Lioness: Hidden Treasure

Universal Republic
Rolling Stone: star rating
5 3.5
Community: star rating
December 6, 2011

This is a sad record. A grab bag of outtakes, unreleased tracks, demos, covers and song sketches, these recordings feel like a gut punch. They remind you, first and foremost, of that voice – one of pop music's most instantly recognizable vocal imprints, a sound that leapt out of your speakers and seized you by the ears. Here, as always, Winehouse's singing is both raggedy and dramatic, winking and insouciant, full of high drama and a breezy sense of play – sometimes all those things at the same time.

Listen to the deliciously easeful crooning in "Our Day Will Come," a reggae-fied reworking of a doo-wop chestnut, recorded in 2002. Or listen to "Half Time," also from 2002, a sultry ode to the pleasure of sultry music – "When the beat kicks in/Everything falls into place" – with Winehouse conjuring a Sunday-noontime-light-slanting-through-the-blinds vibe over a luscious 1970s jazz-soul groove. Then there’s "Between the Cheats," from Winehouse's aborted attempts at recording a third album with producer Salaam Remi in 2008. An old-fashioned 6/8 R&B ballad, it perfectly distills Winehouse's marriage of classic soul style and goth-barfly smuttiness.

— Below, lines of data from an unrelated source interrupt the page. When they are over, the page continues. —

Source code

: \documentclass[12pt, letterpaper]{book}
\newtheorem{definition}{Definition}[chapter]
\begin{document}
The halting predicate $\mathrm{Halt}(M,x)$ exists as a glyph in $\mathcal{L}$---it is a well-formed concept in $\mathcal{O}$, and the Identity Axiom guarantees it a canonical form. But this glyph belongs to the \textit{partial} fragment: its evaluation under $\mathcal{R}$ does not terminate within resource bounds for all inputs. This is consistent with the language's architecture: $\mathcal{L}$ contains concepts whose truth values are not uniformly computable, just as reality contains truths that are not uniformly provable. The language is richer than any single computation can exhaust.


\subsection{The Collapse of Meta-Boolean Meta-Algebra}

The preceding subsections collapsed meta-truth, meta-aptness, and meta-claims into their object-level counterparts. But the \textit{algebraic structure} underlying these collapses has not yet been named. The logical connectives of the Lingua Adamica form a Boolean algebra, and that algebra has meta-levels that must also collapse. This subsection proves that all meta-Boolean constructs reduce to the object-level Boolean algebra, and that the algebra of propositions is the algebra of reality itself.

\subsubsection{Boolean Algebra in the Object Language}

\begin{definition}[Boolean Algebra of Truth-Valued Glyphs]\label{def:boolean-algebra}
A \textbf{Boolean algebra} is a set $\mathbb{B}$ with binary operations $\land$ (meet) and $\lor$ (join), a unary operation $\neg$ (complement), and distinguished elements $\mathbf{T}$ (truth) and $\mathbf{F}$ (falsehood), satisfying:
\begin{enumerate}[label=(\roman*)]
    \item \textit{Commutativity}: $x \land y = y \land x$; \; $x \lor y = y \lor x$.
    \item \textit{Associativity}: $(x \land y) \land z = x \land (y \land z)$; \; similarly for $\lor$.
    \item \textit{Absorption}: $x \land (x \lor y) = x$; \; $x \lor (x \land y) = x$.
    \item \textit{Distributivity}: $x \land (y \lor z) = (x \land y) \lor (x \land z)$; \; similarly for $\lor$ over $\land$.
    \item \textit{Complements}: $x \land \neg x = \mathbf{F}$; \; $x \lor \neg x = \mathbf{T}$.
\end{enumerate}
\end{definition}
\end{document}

Sadder still, what's not here. Winehouse was a talent in formation. Her debut album, the jazzy retro-soul Frank (2003), was promising but flawed: her appealing mix of London homegirl brassiness and classic-pop chops was undermined by her overly mannered singing and an unsure songwriting touch. On Back to Black (2006), she turned from sass to melodrama – with help from producer Mark Ronson and a pile of old Shangri-Las 45s – and recorded wrenchingly beautiful (and funny, and potty-mouthed) songs about love and addiction. But she was still finding her feet as a singer and a songwriter when she died. On Lioness, there are charming reminders of what was: the stirringly stately "Will You Still Love Me Tomorrow" cover, an alternate version of "Tears Dry." But it's hard not to believe that Winehouse died with her best work in front of her. We'll never hear those records, and the silence is deafening.